Moving the timing mechanisms onto the printhead helps reduce complexity. In addition, as each color channel is given its own timer, a given color""s firing pattern can be started at any time. It need not be an exact number of dot-lines from another. It is possible to print dot on dot via appropriate staggering of the start timing in respective channels although this regime is not adopted in the preferred embodiment described below.
Normally the widths and profiles of firing pulses are generated externally to the printhead. In the preferred embodiment below the pulse widths of electrical pulses by which to fire the nozzles is programmable.
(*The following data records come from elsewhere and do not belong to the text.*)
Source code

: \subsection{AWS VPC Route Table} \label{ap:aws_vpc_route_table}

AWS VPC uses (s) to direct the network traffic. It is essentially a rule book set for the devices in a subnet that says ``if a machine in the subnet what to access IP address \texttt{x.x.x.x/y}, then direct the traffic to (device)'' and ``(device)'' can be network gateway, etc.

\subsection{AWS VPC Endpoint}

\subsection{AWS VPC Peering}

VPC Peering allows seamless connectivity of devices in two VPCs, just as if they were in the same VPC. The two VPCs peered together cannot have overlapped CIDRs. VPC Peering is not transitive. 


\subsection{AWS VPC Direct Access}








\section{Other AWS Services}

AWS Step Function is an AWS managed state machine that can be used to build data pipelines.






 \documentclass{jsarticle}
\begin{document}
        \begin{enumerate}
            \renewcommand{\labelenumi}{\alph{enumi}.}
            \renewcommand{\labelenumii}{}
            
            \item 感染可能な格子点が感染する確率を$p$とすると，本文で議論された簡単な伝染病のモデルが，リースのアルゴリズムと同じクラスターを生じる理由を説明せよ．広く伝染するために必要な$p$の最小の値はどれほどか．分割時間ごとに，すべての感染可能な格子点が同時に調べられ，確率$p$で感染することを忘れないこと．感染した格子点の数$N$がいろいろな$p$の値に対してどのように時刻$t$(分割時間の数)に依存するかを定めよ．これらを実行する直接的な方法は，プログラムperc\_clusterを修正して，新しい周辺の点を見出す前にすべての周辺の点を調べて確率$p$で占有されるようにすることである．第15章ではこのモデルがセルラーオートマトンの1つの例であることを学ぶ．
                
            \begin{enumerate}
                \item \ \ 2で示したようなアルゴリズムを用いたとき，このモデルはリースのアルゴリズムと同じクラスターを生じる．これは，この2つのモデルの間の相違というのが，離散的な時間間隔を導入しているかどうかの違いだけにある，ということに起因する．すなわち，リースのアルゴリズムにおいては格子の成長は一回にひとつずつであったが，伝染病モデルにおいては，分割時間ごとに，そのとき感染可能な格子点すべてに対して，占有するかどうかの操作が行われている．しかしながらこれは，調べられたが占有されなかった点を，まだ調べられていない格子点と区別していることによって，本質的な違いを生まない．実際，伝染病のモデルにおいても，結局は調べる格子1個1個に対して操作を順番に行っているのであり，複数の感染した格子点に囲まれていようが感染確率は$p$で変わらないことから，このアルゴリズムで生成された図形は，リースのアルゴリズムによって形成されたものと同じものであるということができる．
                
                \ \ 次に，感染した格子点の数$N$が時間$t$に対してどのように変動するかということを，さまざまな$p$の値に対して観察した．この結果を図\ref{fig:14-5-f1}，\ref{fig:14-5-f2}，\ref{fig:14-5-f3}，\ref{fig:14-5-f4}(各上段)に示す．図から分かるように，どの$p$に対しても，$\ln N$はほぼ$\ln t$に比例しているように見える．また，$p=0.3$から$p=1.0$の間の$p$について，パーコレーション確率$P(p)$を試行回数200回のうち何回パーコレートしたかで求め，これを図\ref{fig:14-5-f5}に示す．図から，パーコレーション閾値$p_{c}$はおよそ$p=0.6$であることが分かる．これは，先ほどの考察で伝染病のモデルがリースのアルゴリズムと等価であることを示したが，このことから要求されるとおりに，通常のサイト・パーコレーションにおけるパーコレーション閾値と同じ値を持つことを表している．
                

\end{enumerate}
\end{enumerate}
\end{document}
With the above in mind, the nozzles are fired by an electrical pulse. The profile of the pulse is programmed to suit the ink at the nozzle. Ideally the printhead includes ink nozzles in multiple rows, successive rows of nozzles defining respective ink channels and an electrical pulse train fires the nozzles. Pulse profiles in the pulse train are programmed to suit the ink in respective channels. Ideally, programmed bits loaded to a timing generator adjust the pulse profile. Ideally the programmed bits exist in tables loaded to the printhead, one for each channel, the tables being programmed via the printhead serial interface. The nozzle rows are preferably in offset pairs for each channel and firing of the offset pairs is effected by out of phase pulse trains.
With the above multi-segment printhead (Memjet) technology (outlined in the referred-to documents) the microelectromechanical process is added to a CMOS process by which to construct the printheads. The consequent printhead is a new type. The marriage with CMOS technology allows inclusion of logic in the printhead chip. It is an ideal place to locate timing circuitry for firing of nozzles.
In a particular form the invention resides in a method of controlling a printhead including nozzle rows, successive rows of nozzles defining respective ink channels wherein the nozzles in respective channels are similarly grouped and groups are fired successively. Ideally respective rows of nozzles are organized in repeated pods of nozzles along the length of each row of nozzles, the nozzles in a pod being fired one after the other along the row; successive pods of respective channels are linked as a chromapod wherein the one after the other firing of nozzles in each channel is in step along the row of nozzles in the respective pods; and blocks of chromapods are operated as a firegroup, the firegroups firing together. The nozzles within a single segment are grouped physically to reduce ink supply complexity and wiring complexity. They are also grouped logically to minimize power consumption and to enable a variety of printing speeds, thereby allowing speed/power consumption trade-offs to be made in different product configurations.